⟨

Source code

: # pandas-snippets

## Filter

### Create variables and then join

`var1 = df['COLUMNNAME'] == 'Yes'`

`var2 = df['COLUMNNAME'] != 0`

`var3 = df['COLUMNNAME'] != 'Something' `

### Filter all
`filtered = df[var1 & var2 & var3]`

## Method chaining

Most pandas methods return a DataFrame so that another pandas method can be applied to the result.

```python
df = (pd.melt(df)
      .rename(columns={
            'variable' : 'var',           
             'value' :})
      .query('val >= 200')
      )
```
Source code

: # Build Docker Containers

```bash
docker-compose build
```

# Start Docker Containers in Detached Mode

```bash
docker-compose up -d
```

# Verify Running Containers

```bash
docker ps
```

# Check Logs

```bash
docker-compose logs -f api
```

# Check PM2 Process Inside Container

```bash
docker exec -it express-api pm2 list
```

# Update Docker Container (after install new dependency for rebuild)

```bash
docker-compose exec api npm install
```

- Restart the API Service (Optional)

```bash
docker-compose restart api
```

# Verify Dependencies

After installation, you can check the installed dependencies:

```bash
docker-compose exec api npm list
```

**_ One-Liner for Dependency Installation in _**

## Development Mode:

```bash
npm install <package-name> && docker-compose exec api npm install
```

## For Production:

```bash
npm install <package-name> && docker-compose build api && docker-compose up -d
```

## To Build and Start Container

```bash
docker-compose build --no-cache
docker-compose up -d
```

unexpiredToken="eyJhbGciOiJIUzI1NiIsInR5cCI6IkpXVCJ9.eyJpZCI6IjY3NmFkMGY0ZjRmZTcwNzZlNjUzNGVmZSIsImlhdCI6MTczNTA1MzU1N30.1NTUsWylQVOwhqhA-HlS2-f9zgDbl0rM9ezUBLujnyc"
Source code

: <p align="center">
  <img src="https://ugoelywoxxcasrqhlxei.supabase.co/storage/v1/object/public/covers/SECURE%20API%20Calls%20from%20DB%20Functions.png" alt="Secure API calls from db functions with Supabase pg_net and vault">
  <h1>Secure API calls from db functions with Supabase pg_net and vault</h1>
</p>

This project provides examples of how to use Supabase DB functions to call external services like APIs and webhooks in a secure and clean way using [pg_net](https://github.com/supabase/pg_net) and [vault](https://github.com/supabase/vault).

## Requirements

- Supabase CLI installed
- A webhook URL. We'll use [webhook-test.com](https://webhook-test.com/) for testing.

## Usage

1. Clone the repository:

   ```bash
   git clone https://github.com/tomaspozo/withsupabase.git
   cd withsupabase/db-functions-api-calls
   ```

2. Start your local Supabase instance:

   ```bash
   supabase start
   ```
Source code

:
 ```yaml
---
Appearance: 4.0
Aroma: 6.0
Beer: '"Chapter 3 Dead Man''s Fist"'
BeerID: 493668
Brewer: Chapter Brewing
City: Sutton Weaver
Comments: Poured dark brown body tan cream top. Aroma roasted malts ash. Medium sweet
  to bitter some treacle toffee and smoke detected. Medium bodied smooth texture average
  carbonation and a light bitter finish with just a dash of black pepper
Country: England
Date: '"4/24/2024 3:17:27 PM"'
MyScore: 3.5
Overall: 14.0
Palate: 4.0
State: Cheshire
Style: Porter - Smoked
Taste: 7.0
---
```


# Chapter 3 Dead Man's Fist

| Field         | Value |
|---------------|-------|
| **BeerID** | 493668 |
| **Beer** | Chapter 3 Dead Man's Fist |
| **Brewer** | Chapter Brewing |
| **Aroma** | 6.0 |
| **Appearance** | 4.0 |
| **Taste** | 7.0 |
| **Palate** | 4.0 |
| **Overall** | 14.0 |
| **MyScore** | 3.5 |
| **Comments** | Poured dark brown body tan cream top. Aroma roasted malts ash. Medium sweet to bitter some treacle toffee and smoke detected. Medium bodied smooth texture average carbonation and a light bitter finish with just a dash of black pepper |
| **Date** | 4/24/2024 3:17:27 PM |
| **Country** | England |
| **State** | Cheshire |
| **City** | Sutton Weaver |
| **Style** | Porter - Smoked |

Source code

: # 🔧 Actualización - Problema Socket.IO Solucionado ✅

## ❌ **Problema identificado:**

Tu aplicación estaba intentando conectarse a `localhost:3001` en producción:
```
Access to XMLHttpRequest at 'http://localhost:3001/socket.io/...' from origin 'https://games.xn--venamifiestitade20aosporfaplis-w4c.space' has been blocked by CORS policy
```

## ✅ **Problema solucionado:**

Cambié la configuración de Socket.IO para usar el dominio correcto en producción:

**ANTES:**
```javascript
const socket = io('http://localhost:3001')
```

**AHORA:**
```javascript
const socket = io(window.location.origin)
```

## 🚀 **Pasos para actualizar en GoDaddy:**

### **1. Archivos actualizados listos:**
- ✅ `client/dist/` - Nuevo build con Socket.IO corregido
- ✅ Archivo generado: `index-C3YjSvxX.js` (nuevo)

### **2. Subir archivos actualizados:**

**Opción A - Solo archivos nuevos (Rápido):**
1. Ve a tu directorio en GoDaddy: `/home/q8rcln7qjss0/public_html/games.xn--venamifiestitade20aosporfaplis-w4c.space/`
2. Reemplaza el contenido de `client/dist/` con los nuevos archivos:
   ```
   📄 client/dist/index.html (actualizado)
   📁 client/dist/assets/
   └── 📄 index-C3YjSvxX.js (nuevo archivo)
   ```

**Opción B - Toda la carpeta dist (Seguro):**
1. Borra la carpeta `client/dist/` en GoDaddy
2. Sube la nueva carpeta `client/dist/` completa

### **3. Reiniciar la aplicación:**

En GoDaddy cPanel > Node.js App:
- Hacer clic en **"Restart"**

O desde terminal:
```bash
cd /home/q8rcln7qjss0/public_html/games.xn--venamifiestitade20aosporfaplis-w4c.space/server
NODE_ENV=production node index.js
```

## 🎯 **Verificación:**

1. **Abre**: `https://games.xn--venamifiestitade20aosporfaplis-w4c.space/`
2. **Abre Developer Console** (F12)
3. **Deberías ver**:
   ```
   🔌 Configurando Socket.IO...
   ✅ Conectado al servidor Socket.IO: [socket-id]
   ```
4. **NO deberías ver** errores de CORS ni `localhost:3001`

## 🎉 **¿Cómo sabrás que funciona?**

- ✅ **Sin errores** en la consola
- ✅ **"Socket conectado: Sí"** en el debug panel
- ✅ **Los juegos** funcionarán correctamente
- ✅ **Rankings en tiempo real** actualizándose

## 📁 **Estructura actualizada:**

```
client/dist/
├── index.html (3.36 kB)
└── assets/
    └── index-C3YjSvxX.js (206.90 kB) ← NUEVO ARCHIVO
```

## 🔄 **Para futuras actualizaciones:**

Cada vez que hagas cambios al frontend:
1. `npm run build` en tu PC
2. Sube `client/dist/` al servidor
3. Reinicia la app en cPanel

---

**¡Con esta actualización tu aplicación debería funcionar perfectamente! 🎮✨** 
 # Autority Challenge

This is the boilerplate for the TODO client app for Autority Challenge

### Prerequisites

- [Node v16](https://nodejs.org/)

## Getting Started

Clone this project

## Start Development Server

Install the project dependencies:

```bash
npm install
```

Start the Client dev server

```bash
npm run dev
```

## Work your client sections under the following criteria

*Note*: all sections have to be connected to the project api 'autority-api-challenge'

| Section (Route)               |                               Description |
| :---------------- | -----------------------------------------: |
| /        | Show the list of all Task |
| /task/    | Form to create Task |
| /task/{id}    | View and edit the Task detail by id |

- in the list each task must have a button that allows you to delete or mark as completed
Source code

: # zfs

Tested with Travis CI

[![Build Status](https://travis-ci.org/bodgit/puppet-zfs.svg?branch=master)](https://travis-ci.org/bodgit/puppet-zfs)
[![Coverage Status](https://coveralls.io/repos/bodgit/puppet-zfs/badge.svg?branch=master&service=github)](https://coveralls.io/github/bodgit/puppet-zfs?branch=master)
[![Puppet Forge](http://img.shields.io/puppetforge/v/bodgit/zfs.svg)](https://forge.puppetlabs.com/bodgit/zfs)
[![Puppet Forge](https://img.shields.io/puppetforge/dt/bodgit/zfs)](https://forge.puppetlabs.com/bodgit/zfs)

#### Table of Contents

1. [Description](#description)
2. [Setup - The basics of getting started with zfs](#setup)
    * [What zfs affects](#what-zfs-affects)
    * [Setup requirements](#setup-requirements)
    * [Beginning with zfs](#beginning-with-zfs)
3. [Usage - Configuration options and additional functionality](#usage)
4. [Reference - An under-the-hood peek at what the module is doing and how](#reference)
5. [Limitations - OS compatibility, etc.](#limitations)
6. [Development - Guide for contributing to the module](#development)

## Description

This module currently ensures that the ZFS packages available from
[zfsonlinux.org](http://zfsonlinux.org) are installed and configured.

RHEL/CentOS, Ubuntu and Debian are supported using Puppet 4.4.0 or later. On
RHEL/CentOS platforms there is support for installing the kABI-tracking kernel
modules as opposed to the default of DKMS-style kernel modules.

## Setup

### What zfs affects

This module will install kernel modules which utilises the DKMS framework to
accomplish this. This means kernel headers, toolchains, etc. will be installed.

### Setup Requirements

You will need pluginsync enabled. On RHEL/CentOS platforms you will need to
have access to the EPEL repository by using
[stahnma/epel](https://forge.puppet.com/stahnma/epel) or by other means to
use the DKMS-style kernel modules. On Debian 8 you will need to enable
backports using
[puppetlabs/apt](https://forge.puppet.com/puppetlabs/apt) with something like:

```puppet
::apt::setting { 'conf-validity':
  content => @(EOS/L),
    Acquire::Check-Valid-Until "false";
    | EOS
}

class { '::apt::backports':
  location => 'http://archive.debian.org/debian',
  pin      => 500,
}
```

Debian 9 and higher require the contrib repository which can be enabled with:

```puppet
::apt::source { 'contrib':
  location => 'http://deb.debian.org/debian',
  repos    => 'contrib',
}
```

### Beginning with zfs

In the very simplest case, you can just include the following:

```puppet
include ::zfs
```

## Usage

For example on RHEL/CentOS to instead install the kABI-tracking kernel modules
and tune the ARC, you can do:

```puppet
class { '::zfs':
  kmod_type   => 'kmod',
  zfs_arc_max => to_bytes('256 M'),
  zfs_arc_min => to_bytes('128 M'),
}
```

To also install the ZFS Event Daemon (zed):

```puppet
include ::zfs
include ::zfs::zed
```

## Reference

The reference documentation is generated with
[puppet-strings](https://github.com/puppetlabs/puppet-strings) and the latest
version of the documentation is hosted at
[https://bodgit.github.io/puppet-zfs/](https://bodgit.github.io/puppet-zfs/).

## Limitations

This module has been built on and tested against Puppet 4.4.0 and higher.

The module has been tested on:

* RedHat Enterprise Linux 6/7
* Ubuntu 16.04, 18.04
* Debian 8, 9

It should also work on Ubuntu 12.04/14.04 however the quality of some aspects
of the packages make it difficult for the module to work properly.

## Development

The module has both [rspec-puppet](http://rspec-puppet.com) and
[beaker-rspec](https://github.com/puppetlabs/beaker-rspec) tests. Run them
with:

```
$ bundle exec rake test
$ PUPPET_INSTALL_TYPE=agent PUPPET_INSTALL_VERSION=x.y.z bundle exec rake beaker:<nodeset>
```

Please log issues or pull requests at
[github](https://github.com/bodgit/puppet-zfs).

⟩

◆ What you have to do
Which lines of the data include "Fist"? Copy each of them.

◆ Problem solution
Beer: '"Chapter 3 Dead Man''s Fist"'
# Chapter 3 Dead Man's Fist
| **Beer** | Chapter 3 Dead Man's Fist |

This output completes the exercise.